Last, but not least, you must have a Mezuzah with a kosher klaff on every door except the bathroom. I suggest you also have lots of string in case of an emergency – for instance if your hem comes down while hanging the Mezuzah.
Keep the following signs ready for use at the drop of a hat. At least this is just a figure of speech, not to be taken literally:
l). Please keep your hat in your hand, do not place on beds
2). Please keep your shoes on your feet not on the dresser or table.
3). Please do not step over anyone who happens to be napping on the floor.
When I became pregnant, I was informed not to tell anyone, so as to avoid an eyen harah (evil eye). When I did reveal my good news, I was stunned when my mom and mother-in-law did not say Mazel Tov.

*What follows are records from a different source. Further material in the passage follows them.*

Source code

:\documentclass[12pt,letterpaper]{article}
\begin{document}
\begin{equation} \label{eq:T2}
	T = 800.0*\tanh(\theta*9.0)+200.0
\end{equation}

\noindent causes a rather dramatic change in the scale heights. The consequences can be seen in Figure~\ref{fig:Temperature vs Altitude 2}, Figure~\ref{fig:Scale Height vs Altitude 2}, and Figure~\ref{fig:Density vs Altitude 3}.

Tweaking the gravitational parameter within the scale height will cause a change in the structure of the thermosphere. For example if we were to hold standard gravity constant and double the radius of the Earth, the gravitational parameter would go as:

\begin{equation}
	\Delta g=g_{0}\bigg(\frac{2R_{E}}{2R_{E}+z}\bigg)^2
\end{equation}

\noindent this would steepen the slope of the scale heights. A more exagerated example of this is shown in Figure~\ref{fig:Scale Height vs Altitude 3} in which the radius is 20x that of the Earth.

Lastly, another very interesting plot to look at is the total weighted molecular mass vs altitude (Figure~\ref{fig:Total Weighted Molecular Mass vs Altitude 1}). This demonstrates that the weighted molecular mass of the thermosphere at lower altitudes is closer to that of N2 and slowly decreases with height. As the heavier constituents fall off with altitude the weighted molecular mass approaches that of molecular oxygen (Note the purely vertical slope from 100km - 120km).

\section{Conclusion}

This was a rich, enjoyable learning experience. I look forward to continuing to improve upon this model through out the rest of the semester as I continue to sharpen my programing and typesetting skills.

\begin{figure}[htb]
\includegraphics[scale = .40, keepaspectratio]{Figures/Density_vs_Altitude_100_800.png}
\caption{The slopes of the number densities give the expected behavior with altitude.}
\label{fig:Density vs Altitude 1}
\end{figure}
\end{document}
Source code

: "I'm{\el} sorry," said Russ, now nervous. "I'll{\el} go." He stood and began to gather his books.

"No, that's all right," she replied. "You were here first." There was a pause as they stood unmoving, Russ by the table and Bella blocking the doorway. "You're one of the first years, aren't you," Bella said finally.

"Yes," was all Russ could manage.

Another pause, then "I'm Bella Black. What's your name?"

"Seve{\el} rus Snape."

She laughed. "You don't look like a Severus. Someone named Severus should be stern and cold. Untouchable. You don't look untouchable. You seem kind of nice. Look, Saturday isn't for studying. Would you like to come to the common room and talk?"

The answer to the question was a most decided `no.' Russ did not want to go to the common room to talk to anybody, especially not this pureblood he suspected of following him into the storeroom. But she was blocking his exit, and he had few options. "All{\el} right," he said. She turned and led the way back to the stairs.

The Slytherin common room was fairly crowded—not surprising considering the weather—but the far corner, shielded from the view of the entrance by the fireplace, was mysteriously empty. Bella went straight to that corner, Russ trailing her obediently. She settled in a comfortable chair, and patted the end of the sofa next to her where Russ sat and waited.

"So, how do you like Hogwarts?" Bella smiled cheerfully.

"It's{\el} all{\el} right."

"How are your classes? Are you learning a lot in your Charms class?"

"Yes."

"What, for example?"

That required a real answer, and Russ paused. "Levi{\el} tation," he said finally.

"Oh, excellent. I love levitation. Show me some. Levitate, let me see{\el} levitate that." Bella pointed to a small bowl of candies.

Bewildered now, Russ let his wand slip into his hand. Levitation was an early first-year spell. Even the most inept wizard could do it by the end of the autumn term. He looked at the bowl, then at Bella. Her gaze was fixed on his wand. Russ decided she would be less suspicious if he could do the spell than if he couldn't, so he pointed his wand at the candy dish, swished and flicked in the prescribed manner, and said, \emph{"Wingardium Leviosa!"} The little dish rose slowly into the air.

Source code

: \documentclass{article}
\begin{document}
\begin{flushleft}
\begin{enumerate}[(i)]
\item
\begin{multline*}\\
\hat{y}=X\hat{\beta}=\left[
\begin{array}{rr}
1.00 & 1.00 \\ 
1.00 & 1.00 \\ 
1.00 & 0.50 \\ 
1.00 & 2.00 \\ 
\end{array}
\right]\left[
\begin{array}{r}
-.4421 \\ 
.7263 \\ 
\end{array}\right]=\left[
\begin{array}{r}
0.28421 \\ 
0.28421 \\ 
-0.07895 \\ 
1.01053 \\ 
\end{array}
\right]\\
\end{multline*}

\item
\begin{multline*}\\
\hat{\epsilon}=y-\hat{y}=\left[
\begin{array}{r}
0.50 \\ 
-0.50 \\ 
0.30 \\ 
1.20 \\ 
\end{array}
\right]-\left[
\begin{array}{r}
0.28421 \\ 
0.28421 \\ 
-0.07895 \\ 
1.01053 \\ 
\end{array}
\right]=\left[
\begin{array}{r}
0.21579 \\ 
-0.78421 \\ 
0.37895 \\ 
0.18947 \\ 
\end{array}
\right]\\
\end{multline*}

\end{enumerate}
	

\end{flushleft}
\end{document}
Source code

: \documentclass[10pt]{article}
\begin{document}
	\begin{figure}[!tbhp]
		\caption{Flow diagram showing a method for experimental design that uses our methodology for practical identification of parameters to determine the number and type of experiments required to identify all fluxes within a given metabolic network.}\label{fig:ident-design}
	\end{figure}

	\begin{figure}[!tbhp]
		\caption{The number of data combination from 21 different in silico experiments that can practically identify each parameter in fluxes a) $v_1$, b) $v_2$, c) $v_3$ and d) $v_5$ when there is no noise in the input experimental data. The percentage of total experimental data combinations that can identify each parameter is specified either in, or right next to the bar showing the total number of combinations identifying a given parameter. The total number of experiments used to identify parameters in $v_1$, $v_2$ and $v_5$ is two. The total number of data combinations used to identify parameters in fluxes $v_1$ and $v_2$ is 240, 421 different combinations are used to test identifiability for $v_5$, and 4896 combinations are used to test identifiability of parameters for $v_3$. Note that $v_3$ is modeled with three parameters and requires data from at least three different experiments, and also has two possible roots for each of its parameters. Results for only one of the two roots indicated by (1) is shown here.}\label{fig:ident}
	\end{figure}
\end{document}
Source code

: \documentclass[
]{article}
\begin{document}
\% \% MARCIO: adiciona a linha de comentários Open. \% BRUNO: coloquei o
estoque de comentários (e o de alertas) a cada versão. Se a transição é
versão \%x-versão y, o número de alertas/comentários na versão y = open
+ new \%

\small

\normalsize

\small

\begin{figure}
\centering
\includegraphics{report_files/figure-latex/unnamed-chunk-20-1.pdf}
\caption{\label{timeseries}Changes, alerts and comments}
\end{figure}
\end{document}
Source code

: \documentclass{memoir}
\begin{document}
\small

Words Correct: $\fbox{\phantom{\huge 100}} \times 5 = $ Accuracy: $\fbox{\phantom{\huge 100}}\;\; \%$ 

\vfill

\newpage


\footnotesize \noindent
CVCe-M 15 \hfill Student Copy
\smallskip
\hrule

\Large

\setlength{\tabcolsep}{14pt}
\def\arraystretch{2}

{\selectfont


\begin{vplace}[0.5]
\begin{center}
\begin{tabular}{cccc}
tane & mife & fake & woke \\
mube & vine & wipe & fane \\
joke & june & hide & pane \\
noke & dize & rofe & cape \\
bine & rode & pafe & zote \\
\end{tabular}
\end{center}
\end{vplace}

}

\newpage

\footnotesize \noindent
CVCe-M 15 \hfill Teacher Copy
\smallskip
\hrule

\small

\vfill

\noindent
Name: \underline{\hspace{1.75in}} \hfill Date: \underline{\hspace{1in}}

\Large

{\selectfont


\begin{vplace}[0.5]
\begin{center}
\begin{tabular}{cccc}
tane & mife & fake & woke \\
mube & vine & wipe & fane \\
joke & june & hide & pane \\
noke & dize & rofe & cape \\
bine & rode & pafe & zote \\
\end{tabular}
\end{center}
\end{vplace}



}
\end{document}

They invoked something I had never heard before, given I had never been pregnant before. B’sha’ah Tovah. (in good time).
My father was a Kohen, so obviously my sisters and I were Kohenettes. This was the perfect excuse for covering up the fact that I was afraid to step onto cemetery soil. Well, can you guess the next one? pregnant woman is not to even go to a cemetery.
One day, at the very beginning of my pregnancy, I received in the mail a box from my mom. First I had to cut the triple string that was around the box, then I tore off the brown wrapping paper, finally I opened the “gift” my mommy sent me for my new baby (B’Sha’ah Tovah)
I was so confused. What were these papers framed in what surely was 100-year-old frames? I called my mom that evening, after 8 p.m. so as not to spend too much money on the phone call, and was just a bit dumfounded to learn these were prayers, prayers to ward off the evil eye from my future child. She insisted I hang them above the crib.
Oh I forgot to mention, no showers for the mom to be. This is too presumptuous. It is a kin to tickling the monster, waking it, and finding bad luck strewn across the nursery floor. It goes without saying; you absolutely do not set up a nursery until the baby is born; you absolutely do not give the baby a name for the evil gods to hear. There is plenty of time until the baby is born.
Mama had a baby boy who died shortly after birth. The baby had been given a name. When she became pregnant again, the decision was made to call the baby Alte (old one) if it is a girl and Zaide (grandpa) it if is a boy. Hence my uncle z”l was called Zaidel all his life.
Yes, of course he had an American name as well. He served in the army, and they surely were not going to call him Private Zaidel. But back to the prayers my mom sent.
One prayer was trimmed in red, while the other prayer was trimmed in blue. “How sweet,” I thought to myself, assuming they were two different prayers.
My first baby girl, Raina was born in August, and she sleeps peacefully under the prayers which I hung above her crib, as instructed.
Then, come December of that same year, my in-laws come to visit during winter break. My mother-in-law gives one look at the prayers and starts to laugh.
“What are these?” she asks between giggles.
“Prayers to ward off evil from the baby,” I say, and continue with pride, “My mother sent them to me and instructed me to hang them both above the crib.”
“What narishkeit (nonsense)!” she exclaims.
All I can say is thank goodness she adored me. I can’t imagine what she would have said if she hadn’t.
“The essence of each is the same” she says smiling, “however, blue is for a boy, the red one is for a girl. You don’t hang them both. It will confuse the angles who watch over new born babies.”
Shaindle adored her mother in law Sheva. They shared so much. Sheva was born before her time. She was very bright and very creative. Sheva was a women’s libber before we had this term in our vocabulary. Once again Shaindle thanks Raina for her editorial expertise.